## EXERCISE PROMPT
One part of the entries below is wanted: the lines from the one containing "- [The challenge](#the-challenge)" through the one containing "## Acknowledgments". Write those out exactly and nothing else.

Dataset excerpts
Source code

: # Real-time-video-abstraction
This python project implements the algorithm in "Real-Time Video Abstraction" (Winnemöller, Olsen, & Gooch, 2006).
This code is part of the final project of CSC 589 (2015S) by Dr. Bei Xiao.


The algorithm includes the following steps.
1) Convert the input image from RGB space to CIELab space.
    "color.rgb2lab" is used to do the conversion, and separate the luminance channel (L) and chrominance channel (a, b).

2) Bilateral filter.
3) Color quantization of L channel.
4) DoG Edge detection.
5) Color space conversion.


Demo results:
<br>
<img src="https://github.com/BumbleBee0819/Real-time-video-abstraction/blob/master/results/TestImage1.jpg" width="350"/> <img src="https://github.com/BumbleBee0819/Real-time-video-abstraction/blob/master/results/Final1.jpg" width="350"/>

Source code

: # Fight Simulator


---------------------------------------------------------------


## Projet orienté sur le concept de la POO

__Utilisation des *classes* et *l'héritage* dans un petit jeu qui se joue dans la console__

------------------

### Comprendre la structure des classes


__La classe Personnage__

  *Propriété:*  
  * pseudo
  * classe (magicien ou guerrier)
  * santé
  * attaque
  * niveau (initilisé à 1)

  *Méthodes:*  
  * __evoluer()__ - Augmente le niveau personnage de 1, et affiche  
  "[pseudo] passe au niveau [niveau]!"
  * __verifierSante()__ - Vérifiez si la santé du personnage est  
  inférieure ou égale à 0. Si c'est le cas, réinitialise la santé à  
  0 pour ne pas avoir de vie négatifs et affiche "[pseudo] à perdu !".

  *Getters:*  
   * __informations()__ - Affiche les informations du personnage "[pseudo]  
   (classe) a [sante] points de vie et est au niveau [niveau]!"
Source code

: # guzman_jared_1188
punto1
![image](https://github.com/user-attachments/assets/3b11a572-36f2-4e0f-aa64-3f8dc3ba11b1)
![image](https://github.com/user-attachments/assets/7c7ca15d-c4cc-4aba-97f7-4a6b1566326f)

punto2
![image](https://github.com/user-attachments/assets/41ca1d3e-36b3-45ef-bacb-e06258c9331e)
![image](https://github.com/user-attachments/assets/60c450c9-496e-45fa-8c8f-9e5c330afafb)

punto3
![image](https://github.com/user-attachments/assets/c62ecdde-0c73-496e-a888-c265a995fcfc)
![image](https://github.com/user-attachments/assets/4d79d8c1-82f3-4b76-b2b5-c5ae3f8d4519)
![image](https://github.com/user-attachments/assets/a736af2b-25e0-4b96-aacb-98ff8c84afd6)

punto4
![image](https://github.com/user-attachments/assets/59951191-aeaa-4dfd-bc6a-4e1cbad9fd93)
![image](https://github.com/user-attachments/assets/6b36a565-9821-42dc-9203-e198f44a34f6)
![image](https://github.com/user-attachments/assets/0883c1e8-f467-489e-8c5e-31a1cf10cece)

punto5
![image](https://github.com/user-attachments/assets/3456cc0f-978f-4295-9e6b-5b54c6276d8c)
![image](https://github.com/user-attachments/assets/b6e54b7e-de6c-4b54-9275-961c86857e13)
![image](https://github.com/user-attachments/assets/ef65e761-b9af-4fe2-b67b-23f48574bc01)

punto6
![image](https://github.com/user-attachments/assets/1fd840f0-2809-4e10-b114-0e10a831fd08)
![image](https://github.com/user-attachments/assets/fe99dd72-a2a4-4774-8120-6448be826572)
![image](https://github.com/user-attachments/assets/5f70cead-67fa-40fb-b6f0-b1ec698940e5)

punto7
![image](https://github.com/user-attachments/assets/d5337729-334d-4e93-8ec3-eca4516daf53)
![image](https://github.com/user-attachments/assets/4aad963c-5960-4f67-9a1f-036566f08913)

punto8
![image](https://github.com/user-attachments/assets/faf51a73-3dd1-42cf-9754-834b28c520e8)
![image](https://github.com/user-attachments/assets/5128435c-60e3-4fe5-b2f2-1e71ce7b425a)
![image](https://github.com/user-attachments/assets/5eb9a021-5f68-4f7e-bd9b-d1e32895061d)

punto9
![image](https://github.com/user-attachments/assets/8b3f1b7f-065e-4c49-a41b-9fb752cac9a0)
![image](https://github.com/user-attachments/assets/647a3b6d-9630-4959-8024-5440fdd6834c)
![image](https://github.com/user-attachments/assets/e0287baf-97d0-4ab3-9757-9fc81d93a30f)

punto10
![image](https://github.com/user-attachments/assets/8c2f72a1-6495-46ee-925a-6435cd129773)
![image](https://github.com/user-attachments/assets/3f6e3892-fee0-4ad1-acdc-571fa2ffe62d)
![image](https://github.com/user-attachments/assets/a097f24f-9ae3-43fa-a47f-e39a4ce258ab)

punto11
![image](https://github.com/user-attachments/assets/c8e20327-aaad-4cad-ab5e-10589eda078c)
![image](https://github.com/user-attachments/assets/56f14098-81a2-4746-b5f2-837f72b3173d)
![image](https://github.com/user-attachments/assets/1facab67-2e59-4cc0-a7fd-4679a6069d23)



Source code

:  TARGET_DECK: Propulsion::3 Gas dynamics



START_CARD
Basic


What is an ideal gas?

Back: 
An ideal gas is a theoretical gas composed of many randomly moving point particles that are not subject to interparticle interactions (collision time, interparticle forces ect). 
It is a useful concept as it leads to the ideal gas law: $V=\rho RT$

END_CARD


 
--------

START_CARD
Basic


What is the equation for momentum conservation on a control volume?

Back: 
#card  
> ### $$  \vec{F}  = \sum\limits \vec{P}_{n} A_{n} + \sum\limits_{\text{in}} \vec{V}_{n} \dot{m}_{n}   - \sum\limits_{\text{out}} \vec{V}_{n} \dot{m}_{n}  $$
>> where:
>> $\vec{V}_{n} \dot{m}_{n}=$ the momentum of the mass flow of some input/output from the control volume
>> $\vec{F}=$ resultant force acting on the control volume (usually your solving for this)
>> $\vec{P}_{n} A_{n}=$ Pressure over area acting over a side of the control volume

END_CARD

---

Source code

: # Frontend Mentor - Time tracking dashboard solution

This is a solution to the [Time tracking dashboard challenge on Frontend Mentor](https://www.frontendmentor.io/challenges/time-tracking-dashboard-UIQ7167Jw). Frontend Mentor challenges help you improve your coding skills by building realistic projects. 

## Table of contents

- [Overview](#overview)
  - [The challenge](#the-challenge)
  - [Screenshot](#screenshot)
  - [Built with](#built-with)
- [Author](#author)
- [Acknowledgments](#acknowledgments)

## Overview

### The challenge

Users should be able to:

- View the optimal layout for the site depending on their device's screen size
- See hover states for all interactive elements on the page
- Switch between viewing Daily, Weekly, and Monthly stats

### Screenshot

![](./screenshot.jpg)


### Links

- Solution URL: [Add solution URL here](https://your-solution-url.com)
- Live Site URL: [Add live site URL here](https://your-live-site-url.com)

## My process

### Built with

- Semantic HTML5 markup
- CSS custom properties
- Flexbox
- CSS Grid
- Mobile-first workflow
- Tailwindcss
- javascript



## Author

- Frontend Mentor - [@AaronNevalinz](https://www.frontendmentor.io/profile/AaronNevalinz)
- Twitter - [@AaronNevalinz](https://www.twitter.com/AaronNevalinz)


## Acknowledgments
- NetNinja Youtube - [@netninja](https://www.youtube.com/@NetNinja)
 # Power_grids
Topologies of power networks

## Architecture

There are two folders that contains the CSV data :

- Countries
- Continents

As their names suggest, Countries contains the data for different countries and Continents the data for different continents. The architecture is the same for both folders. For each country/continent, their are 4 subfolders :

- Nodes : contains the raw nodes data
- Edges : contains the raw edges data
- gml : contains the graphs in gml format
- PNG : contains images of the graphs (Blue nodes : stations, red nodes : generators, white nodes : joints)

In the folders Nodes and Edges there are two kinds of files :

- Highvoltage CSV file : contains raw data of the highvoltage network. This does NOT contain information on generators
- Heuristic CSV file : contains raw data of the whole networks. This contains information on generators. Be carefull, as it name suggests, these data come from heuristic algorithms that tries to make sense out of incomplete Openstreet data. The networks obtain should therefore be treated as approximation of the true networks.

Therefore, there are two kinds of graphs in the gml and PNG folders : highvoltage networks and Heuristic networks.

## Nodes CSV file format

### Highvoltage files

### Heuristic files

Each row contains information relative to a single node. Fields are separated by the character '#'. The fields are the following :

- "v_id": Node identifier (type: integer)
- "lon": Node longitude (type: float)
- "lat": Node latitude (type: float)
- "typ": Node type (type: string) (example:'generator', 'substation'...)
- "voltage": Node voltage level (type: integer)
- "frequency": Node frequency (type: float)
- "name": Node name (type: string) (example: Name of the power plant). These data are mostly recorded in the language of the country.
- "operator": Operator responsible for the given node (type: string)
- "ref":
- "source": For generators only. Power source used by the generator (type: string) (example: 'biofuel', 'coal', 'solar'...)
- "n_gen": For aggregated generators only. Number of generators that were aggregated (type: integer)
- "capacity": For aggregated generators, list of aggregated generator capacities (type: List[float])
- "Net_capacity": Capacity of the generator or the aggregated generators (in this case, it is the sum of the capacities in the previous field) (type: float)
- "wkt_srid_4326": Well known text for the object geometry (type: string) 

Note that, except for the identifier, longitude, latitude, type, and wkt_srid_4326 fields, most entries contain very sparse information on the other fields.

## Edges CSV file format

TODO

## RESULT OF THE EXERCISE
  - [The challenge](#the-challenge)
  - [Screenshot](#screenshot)
  - [Built with](#built-with)
- [Author](#author)
- [Acknowledgments](#acknowledgments)

## Overview

### The challenge

Users should be able to:

- View the optimal layout for the site depending on their device's screen size
- See hover states for all interactive elements on the page
- Switch between viewing Daily, Weekly, and Monthly stats

### Screenshot

![](./screenshot.jpg)


### Links

- Solution URL: [Add solution URL here](https://your-solution-url.com)
- Live Site URL: [Add live site URL here](https://your-live-site-url.com)

## My process

### Built with

- Semantic HTML5 markup
- CSS custom properties
- Flexbox
- CSS Grid
- Mobile-first workflow
- Tailwindcss
- javascript



## Author

- Frontend Mentor - [@AaronNevalinz](https://www.frontendmentor.io/profile/AaronNevalinz)
- Twitter - [@AaronNevalinz](https://www.twitter.com/AaronNevalinz)


## Acknowledgments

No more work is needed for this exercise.